Der die gedanklichen und ästhetischen Positionen der Wiener Moderne transformierende und die Grenzen von Kunst, Design und Architektur transzendierende Rückgriff auf die Wiener Wohnkultur stellt Heinz Frank in eine spezifische Tradition, die dazu in der Lage war, sich kulturell weiterzuentwickeln, ohne ihre Wurzeln auszureißen und das Erbe der vorangegangenen Ära preiszugeben. Wie der Architekt Friedrich Kurrent einmal angemerkt hat, musste etwa Josef Frank als Vertreter der nächsten Generation im Widerstreit zwischen den beiden großen Antipoden der Jahrhundertwende um 1900 nicht Partei ergreifen. Vielmehr ließe sich behaupten, dass Josef Franks Weg eine Synthese zwischen den Positionen von Adolf Loos und Josef Hoffmann hergestellt habe, die zu ihrer Zeit unvereinbar schienen.
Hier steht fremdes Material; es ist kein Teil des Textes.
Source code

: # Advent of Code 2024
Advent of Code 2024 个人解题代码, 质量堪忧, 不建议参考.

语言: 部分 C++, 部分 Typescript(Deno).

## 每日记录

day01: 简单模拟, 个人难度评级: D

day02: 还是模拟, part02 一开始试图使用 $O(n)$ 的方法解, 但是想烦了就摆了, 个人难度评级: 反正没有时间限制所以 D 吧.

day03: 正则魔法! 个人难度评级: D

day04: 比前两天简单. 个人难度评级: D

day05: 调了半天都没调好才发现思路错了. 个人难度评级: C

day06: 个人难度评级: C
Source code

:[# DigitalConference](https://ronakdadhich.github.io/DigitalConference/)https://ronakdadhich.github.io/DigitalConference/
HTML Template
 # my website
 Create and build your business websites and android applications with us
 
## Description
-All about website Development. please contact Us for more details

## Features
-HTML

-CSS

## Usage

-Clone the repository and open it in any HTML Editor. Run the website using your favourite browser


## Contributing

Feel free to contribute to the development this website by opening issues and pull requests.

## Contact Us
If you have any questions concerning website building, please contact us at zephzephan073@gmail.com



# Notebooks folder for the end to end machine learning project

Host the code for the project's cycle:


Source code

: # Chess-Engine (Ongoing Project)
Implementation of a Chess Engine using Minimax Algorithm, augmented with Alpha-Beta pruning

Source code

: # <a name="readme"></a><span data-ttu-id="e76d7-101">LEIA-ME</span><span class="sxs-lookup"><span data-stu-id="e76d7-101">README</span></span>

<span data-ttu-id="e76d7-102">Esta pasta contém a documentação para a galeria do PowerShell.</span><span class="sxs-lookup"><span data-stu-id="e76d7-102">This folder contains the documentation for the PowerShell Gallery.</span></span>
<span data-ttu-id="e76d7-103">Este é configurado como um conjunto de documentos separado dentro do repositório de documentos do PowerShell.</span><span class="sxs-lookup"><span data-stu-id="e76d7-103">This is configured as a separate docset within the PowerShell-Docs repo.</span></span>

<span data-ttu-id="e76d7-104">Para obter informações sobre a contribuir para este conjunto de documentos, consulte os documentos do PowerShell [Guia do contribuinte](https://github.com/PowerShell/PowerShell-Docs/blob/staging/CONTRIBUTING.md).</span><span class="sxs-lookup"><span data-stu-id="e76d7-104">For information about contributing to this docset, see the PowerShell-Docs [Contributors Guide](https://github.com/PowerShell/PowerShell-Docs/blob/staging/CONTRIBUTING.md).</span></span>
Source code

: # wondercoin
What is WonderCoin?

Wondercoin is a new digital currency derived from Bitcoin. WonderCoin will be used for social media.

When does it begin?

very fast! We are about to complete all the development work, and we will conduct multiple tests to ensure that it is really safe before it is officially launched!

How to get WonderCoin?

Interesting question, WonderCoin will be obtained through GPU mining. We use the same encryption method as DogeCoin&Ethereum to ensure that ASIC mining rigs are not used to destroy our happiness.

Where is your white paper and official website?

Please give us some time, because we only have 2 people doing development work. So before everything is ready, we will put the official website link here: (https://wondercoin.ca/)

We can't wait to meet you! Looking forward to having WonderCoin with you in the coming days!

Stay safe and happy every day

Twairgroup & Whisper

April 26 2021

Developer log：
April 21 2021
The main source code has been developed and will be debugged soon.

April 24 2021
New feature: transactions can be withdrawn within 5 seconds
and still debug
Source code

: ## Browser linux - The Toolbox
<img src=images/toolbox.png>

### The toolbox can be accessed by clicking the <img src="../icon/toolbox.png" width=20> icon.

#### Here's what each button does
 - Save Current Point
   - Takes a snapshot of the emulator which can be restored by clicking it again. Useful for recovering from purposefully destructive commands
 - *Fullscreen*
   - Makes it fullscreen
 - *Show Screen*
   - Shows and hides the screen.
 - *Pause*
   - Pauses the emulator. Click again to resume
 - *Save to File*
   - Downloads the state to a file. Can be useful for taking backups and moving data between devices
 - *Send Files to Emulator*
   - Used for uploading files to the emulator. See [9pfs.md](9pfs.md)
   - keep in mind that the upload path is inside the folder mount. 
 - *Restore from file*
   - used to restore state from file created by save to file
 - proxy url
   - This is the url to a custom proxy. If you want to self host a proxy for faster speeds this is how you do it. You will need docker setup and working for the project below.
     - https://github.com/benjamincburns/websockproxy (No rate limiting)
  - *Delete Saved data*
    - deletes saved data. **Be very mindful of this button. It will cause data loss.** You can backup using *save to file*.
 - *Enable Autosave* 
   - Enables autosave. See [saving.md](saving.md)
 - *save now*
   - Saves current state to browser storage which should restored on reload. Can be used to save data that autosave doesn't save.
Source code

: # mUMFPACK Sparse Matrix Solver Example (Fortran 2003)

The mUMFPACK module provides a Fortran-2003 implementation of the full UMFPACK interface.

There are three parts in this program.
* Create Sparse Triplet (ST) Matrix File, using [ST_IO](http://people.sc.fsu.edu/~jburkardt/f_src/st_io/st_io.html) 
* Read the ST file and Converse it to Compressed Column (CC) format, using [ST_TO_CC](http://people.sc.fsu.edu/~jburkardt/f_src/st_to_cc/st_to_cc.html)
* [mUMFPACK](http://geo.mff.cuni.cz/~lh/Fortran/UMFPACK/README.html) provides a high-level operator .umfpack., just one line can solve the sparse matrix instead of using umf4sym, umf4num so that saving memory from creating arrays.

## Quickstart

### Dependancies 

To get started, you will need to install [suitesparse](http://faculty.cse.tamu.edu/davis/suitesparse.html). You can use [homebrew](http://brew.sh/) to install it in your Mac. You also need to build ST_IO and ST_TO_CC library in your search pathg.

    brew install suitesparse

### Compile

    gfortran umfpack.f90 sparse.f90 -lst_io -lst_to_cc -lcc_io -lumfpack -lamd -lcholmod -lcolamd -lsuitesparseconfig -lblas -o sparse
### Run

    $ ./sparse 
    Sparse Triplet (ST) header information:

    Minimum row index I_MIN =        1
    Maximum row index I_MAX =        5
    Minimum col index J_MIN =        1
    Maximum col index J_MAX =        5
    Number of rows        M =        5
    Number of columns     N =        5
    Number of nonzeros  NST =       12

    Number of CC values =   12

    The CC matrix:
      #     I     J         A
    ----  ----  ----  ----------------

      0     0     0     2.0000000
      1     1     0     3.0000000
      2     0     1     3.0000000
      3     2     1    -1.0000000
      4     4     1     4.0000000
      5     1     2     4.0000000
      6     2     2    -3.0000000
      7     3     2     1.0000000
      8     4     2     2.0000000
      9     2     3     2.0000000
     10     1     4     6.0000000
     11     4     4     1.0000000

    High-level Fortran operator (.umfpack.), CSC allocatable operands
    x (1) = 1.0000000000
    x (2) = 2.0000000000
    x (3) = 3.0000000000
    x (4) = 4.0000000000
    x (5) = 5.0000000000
Kurrent selbst gehörte einer Generation von Architekten an, die ebenfalls Synthesen bilden konnte und der es dadurch zu verdanken ist, dass die Wienerische Tradition kritischer Architekturreflektion auch nach dem Zweiten Weltkrieg bewahrt und fortgesetzt wurde – einer Generation, deren letzten Vertretern wir bis heute wichtige theoretische und praktische, aber auch entscheidende konservatorische Impulse verdanken.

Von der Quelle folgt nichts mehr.